### [What this task involves]
What is needed here is an exact repetition of the records below, beginning at the line that has "Depth Levels: 0 ft, 1 ft, 1.5 ft, 2 ft" and stopping after the line that has "Machine Learning Models for".

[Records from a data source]
——
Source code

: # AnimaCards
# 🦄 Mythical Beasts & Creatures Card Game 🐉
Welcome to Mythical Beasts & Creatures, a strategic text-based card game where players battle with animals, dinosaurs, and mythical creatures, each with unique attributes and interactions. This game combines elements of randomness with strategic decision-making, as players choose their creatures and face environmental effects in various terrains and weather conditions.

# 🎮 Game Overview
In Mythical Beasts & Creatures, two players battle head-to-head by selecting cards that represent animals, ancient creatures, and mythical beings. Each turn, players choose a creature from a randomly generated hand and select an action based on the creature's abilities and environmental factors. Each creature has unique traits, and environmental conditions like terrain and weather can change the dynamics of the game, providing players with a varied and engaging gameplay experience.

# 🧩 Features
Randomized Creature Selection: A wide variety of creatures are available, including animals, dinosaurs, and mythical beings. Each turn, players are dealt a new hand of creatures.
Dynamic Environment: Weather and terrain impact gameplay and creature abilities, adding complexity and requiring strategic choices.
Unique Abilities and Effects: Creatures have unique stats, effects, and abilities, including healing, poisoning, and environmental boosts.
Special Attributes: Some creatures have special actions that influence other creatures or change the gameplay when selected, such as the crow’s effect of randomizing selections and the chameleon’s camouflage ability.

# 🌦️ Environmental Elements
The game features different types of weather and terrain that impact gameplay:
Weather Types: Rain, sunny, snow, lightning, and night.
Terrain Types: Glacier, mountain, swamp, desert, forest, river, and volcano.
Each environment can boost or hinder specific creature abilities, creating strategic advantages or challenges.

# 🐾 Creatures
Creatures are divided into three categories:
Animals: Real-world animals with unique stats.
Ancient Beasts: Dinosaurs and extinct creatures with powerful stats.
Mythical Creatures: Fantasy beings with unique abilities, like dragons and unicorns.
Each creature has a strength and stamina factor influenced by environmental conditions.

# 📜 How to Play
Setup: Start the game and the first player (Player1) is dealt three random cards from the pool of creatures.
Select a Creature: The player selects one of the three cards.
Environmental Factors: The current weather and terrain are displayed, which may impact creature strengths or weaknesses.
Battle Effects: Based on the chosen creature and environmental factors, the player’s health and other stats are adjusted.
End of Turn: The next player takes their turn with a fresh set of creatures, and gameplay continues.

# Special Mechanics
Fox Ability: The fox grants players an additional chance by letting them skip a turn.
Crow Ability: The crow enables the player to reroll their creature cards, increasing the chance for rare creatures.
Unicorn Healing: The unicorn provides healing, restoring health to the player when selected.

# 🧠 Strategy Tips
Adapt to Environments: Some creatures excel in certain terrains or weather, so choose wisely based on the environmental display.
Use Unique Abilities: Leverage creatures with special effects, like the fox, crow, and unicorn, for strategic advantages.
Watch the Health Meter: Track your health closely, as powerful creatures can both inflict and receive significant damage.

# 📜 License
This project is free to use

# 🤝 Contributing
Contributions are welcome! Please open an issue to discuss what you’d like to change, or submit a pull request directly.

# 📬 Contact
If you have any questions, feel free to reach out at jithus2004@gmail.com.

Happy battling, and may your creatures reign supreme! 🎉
——
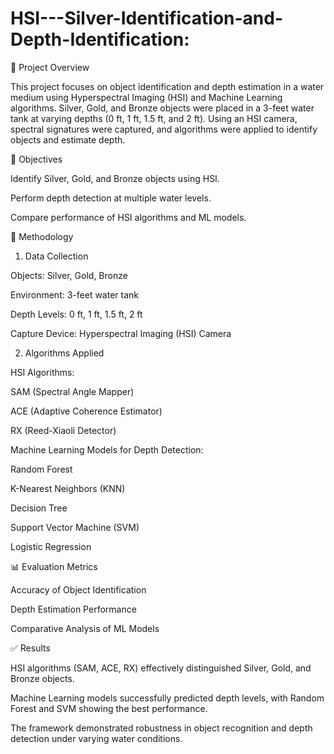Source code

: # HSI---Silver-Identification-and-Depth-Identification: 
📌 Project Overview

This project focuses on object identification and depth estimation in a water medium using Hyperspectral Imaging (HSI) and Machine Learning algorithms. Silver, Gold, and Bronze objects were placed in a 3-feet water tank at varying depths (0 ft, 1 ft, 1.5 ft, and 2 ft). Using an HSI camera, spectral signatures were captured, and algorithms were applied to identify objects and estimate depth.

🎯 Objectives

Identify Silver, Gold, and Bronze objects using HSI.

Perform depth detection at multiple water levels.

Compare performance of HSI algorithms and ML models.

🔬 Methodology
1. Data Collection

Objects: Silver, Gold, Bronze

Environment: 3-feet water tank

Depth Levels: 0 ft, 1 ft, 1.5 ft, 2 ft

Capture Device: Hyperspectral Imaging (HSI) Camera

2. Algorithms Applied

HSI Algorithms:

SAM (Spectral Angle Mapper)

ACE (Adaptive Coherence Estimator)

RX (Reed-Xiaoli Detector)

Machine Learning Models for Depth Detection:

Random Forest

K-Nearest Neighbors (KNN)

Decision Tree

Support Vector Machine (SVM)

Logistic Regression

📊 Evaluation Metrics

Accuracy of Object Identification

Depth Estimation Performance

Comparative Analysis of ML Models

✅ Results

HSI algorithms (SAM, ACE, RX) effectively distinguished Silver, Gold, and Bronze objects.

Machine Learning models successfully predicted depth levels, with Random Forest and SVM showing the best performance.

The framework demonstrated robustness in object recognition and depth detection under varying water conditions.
——
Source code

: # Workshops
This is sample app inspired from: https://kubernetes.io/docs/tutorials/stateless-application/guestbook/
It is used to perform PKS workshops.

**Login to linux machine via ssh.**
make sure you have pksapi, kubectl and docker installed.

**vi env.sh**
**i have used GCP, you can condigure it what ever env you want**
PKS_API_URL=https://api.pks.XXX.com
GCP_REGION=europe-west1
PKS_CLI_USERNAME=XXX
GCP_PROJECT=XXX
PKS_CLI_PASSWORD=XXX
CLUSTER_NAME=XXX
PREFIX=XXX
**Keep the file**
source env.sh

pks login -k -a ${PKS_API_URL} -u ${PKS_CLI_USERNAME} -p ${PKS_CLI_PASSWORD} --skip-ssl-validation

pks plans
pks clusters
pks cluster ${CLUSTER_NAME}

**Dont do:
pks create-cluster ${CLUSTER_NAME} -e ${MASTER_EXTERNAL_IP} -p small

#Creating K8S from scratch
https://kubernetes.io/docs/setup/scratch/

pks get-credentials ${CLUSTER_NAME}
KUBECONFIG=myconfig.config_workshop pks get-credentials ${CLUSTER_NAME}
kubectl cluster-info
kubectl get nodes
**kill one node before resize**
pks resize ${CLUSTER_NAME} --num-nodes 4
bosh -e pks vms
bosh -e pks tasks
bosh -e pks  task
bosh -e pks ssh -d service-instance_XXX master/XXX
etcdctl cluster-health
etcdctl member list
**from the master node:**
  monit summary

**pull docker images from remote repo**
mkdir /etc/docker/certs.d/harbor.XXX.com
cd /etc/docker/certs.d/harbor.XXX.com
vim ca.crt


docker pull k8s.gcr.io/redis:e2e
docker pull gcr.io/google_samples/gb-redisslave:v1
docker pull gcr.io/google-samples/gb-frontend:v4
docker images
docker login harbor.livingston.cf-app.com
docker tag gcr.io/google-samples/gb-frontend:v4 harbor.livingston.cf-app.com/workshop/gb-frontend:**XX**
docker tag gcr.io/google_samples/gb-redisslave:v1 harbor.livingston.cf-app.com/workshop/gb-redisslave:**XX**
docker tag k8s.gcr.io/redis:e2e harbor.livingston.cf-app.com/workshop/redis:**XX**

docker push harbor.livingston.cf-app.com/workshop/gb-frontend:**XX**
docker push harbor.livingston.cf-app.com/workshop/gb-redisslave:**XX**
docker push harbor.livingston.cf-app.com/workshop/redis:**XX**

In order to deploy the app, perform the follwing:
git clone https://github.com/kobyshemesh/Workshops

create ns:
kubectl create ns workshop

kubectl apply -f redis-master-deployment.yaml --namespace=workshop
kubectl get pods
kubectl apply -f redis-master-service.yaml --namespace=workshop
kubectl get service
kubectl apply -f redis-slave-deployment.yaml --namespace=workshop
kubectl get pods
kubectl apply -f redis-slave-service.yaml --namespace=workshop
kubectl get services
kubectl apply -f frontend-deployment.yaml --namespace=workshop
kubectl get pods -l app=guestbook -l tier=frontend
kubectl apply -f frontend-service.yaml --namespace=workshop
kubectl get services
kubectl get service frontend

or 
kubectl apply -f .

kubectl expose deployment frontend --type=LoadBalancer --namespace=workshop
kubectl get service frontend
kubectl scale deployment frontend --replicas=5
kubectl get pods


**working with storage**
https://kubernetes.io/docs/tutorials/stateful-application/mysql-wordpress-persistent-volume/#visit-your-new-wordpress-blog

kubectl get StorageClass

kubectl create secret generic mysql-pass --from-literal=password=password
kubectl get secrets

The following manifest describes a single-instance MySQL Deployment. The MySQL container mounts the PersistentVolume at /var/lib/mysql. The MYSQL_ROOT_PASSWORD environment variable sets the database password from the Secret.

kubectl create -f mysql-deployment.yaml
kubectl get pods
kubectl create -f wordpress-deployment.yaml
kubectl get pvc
——
### [Answer to this exercise]
Depth Levels: 0 ft, 1 ft, 1.5 ft, 2 ft

Capture Device: Hyperspectral Imaging (HSI) Camera

2. Algorithms Applied

HSI Algorithms:

SAM (Spectral Angle Mapper)

ACE (Adaptive Coherence Estimator)

RX (Reed-Xiaoli Detector)

Machine Learning Models for Depth Detection:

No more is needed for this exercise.